Complete step by step answer:
The trigonometric identity to be proved has been given in the above question as
$\Rightarrow \sin \left( \pi -x \right)=\sin \left( x \right)$
Let us first consider the LHS of the above equation.
$\Rightarrow LHS=\sin \left( \pi -x \right)$
We know the trigonometric identity given by $\sin \left( a-b \right)=\sin a\cos b-\cos a\sin b$. On substituting $a=\pi $ and $b=x$ into the identity, we can write the above expression as
$\Rightarrow LHS=\sin \pi \cos x-\cos \pi \sin x$
Now, we know that $\sin \pi =0$ and $\cos \pi =-1$. On substituting these in the above equation, we get
$\begin{align}
  & \Rightarrow LHS=\left( 0 \right)\cos x-\left( -1 \right)\sin x \\
 & \Rightarrow LHS=0+\sin x \\
 & \Rightarrow LHS=\sin x \\
\end{align}$
Now, considering the RHS of the given trigonometric identity, we have
$\Rightarrow RHS=\sin x$
From the above two equation, we can finally write
$\Rightarrow LHS=RHS$
Hence, the given trigonometric identity has been proved.

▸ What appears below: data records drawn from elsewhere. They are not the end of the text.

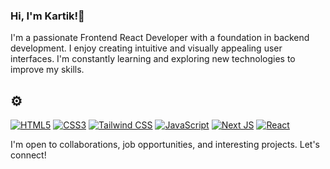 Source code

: 
###  Hi, I'm Kartik!👋

I'm a passionate Frontend React Developer with a foundation in backend development. I enjoy creating intuitive and visually appealing user interfaces. I'm constantly learning and exploring new technologies to improve my skills.

## <!-- Skills  💻--> ⚙️
<!--
<svg xmlns="http://www.w3.org/2000/svg" viewBox="0 0 128 128">
  <rect x="4" y="4" width="120" height="120" rx="10" ry="10" fill="#E44D26"/>
  <polygon points="54.42 88 73.57 88 78.84 67.39 49.16 67.39 54.42 88" fill="#fff"/>
  <polygon points="39.58 23.13 34.32 43.74 63.99 43.74 59.72 23.13 39.58 23.13" fill="#fff"/>
  <polygon points="46.57 56 81.43 56 78.85 76.68 63.99 82 49.13 76.68 46.57 56" fill="#fff"/>
  <path d="M91.57,23H36.43A1.43,1.43,0,0,0,35,24.43V103.57A1.43,1.43,0,0,0,36.43,105H91.57A1.43,1.43,0,0,0,93,103.57V24.43A1.43,1.43,0,0,0,91.57,23ZM78.23,64.79H54.39v-10h23.84v-10H54.39V34.67h23.84V24.54H49.13V76.68H78.23Z" fill="#fff"/>
</svg>
<svg xmlns="http://www.w3.org/2000/svg" viewBox="0 0 128 128">
  <path fill="#1572B6" d="M11.4 116.9l-7.7-86.4h104.6l-7.6 86.4-45.7 12.7z"/>
  <path fill="#33A9DC" d="M64 118.3l37.9-10.4 7.1-80.2H56.9z"/>
  <path fill="#fff" d="M64 51.9h18.4l1.3-14.4H64V23.1c0-4 1.1-6.7 6.8-6.7H78V2.5C76.4 2.3 73.8 2 70.2 2 61.1 2 54 8.5 54 17.3v9.6H40.4L39.1 51.9h14.9v14.6H36c-8.3 0-13.6 4.9-13.6 13.7v16.3h25.7l1.9 21.3H11.3V118c0 8.8 5.3 13.7 13.6 13.7h1.6c9.8 0 15.9-5.6 18.5-11.1 1.1-2.6 1.9-5.9 2.4-9.1l2.4-10.9 23.9-6.4 3.8 13.5c.9 3.3 2.5 8.2 5.4 10.6 3.3 2.8 7.5 4.2 13.6 4.2h1.6c8.3 0 13.6-4.9 13.6-13.7V63.5H76.2l-1.9-21.6H98v-16C98 11.1 92.7 6 84.5 6h-1.6c-9.8 0-15.9 5.6-18.5 11.1-1.1 2.6-1.9 5.9-2.4 9.1l-2.4 11.1L33.5 45l-3.8-13.6c-.9-3.2-2.5-8.2-5.4-10.6C21.1 17.6 17 16 11.3 16h-1.6C1.1 16 0 20.9 0 29.7v14.6h25.7L27.6 81.7z"/>
</svg>/-->

<!-- wooooooooooooooooooooo
ooooooooooooooo
 -->

[![HTML5](https://img.shields.io/badge/-HTML5-E34F26?style=flat&logo=html5&logoColor=white)](#) 
[![CSS3](https://img.shields.io/badge/-CSS3-1572B6?style=flat&logo=css3&logoColor=white)](#) 
[![Tailwind CSS](https://img.shields.io/badge/-Tailwind%20CSS-38B2AC?style=flat&logo=tailwind-css&logoColor=white)](#)
[![JavaScript](https://img.shields.io/badge/-JavaScript-F7DF1E?style=flat&logo=javascript&logoColor=white)](#)
[![Next JS](https://img.shields.io/badge/-Next.js-E34F26?style=flat&logo=next.js&logoColor=white)](#)
[![React](https://img.shields.io/badge/-React-61DAFB?style=flat&logo=react&logoColor=white)](#) 
<!--[![Visual Studio Code](https://img.shields.io/badge/-Visual%20Studio%20Code-007ACC?style=flat&logo=visual-studio-code&logoColor=white)](#) [![Webpack](https://img.shields.io/badge/-Webpack-8DD6F9?style=flat&logo=webpack&logoColor=white)](#) -->


I'm open to collaborations, job opportunities, and interesting projects. Let's connect!

<!--
## Projects

### Project 1

Brief description or highlights of your project.

- Tech stack: Technologies used in the project.
- Demo: Link to live demo or deployed version.
- Repository: Link to the GitHub repository.

### Project 2

Brief description or highlights of your project.

- Tech stack: Technologies used in the project.
- Demo: Link to live demo or deployed version.
- Repository: Link to the GitHub repository.

## Experience

### Company Name

- Role: Frontend Developer
- Dates: Month Year - Month Year
- Description: Brief overview of your responsibilities and achievements.

<!--
### Company Name

- Role: Backend Developer (part-time)
- Dates: Month Year - Month Year
- Description: Brief overview of your responsibilities and achievements.
-->
<!--
## Education

- Degree: Bachelor's in Computer Science
- University: Your University Name
- Year: Graduation Year

## Open Source Contributions

- Mention any open-source projects you have contributed to.

## Awards and Certifications

- Mention any relevant awards or certifications you have received.
## Contact 🌐📧

- **LinkedIn:** [![LinkedIn](https://img.shields.io/badge/-LinkedIn-0077B5?style=flat&logo=linkedin&logoColor=white)](https://www.linkedin.com/in/your-linkedin-profile)
- **Twitter:** [![Twitter](https://img.shields.io/badge/-Twitter-1DA1F2?style=flat&logo=twitter&logoColor=white)](https://www.twitter.com/your-twitter-profile)
- **Portfolio:** [![Portfolio](https://img.shields.io/badge/-Portfolio-1abc9c?style=flat)](https://www.yourportfolio.com)

<!--
**bunn-y/bunn-y** is a ✨ _special_ ✨ repository because its `README.md` (this file) appears on your GitHub profile.

Here are some ideas to get you started:

- 🔭 I’m currently working on ...
- 🌱 I’m currently learning ...
- 👯 I’m looking to collaborate on ...
- 🤔 I’m looking for help with ...
- 💬 Ask me about ...
- 📫 How to reach me: ...
- 😄 Pronouns: ...
- ⚡ Fun fact: ...
-->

Note: For solving these types of questions, we must remember all of the important trigonometric identities. Also, we must be able to find out the values of the trigonometric functions at the multiples of $\dfrac{\pi }{2}$. For this, we need to have the knowledge of the four quadrants and the behavior of the trigonometric functions in the respective quadrants.